Repeat, without any change, the entries presented below.

%%

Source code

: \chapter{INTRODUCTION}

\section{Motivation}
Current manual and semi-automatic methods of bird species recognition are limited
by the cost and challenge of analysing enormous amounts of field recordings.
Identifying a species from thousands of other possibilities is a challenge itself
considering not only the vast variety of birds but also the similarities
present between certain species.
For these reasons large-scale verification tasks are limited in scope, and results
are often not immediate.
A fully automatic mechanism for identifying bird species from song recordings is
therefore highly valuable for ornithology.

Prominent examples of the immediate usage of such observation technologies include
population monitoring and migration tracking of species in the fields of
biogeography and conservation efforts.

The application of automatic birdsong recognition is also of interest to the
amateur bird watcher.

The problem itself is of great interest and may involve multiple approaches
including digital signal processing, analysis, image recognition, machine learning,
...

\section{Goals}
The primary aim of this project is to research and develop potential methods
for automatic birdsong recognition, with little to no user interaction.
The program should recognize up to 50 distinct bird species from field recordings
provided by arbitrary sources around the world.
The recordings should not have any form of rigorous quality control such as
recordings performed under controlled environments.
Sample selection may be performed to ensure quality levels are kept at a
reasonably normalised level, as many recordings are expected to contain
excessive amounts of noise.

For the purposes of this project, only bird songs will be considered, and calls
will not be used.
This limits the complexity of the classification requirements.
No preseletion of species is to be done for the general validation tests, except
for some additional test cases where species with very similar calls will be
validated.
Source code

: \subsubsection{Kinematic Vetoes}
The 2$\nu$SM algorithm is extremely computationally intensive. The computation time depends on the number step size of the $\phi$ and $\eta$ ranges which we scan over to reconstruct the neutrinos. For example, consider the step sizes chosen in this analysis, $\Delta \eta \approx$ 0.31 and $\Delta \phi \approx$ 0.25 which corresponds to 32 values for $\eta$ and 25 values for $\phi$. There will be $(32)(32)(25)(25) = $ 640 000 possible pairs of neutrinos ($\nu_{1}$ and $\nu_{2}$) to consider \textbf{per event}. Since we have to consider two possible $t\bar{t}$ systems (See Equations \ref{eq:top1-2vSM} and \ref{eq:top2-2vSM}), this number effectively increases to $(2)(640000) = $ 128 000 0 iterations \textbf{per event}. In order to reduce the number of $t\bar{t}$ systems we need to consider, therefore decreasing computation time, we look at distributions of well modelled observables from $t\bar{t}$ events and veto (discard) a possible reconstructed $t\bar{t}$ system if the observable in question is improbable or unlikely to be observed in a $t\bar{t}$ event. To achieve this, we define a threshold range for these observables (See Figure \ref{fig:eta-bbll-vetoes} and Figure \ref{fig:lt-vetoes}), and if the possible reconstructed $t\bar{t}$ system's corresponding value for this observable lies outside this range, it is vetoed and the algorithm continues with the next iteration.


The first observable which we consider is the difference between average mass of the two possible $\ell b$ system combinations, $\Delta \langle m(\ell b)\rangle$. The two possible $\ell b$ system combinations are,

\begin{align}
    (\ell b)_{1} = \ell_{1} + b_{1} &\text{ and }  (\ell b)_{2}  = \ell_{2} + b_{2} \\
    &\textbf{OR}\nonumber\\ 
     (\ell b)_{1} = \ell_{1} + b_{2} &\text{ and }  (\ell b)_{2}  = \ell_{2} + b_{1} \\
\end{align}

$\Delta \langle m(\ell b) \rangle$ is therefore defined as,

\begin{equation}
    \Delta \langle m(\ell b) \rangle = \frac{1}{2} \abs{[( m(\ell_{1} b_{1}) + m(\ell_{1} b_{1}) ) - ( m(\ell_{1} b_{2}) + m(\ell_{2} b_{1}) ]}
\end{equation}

%%

**Response for this exercise**
Source code

: \chapter{INTRODUCTION}

\section{Motivation}
Current manual and semi-automatic methods of bird species recognition are limited
by the cost and challenge of analysing enormous amounts of field recordings.
Identifying a species from thousands of other possibilities is a challenge itself
considering not only the vast variety of birds but also the similarities
present between certain species.
For these reasons large-scale verification tasks are limited in scope, and results
are often not immediate.
A fully automatic mechanism for identifying bird species from song recordings is
therefore highly valuable for ornithology.

Prominent examples of the immediate usage of such observation technologies include
population monitoring and migration tracking of species in the fields of
biogeography and conservation efforts.

The application of automatic birdsong recognition is also of interest to the
amateur bird watcher.

The problem itself is of great interest and may involve multiple approaches
including digital signal processing, analysis, image recognition, machine learning,
...

\section{Goals}
The primary aim of this project is to research and develop potential methods
for automatic birdsong recognition, with little to no user interaction.
The program should recognize up to 50 distinct bird species from field recordings
provided by arbitrary sources around the world.
The recordings should not have any form of rigorous quality control such as
recordings performed under controlled environments.
Sample selection may be performed to ensure quality levels are kept at a
reasonably normalised level, as many recordings are expected to contain
excessive amounts of noise.

For the purposes of this project, only bird songs will be considered, and calls
will not be used.
This limits the complexity of the classification requirements.
No preseletion of species is to be done for the general validation tests, except
for some additional test cases where species with very similar calls will be
validated.
Source code

: \subsubsection{Kinematic Vetoes}
The 2$\nu$SM algorithm is extremely computationally intensive. The computation time depends on the number step size of the $\phi$ and $\eta$ ranges which we scan over to reconstruct the neutrinos. For example, consider the step sizes chosen in this analysis, $\Delta \eta \approx$ 0.31 and $\Delta \phi \approx$ 0.25 which corresponds to 32 values for $\eta$ and 25 values for $\phi$. There will be $(32)(32)(25)(25) = $ 640 000 possible pairs of neutrinos ($\nu_{1}$ and $\nu_{2}$) to consider \textbf{per event}. Since we have to consider two possible $t\bar{t}$ systems (See Equations \ref{eq:top1-2vSM} and \ref{eq:top2-2vSM}), this number effectively increases to $(2)(640000) = $ 128 000 0 iterations \textbf{per event}. In order to reduce the number of $t\bar{t}$ systems we need to consider, therefore decreasing computation time, we look at distributions of well modelled observables from $t\bar{t}$ events and veto (discard) a possible reconstructed $t\bar{t}$ system if the observable in question is improbable or unlikely to be observed in a $t\bar{t}$ event. To achieve this, we define a threshold range for these observables (See Figure \ref{fig:eta-bbll-vetoes} and Figure \ref{fig:lt-vetoes}), and if the possible reconstructed $t\bar{t}$ system's corresponding value for this observable lies outside this range, it is vetoed and the algorithm continues with the next iteration.


The first observable which we consider is the difference between average mass of the two possible $\ell b$ system combinations, $\Delta \langle m(\ell b)\rangle$. The two possible $\ell b$ system combinations are,

\begin{align}
    (\ell b)_{1} = \ell_{1} + b_{1} &\text{ and }  (\ell b)_{2}  = \ell_{2} + b_{2} \\
    &\textbf{OR}\nonumber\\ 
     (\ell b)_{1} = \ell_{1} + b_{2} &\text{ and }  (\ell b)_{2}  = \ell_{2} + b_{1} \\
\end{align}

$\Delta \langle m(\ell b) \rangle$ is therefore defined as,

\begin{equation}
    \Delta \langle m(\ell b) \rangle = \frac{1}{2} \abs{[( m(\ell_{1} b_{1}) + m(\ell_{1} b_{1}) ) - ( m(\ell_{1} b_{2}) + m(\ell_{2} b_{1}) ]}
\end{equation}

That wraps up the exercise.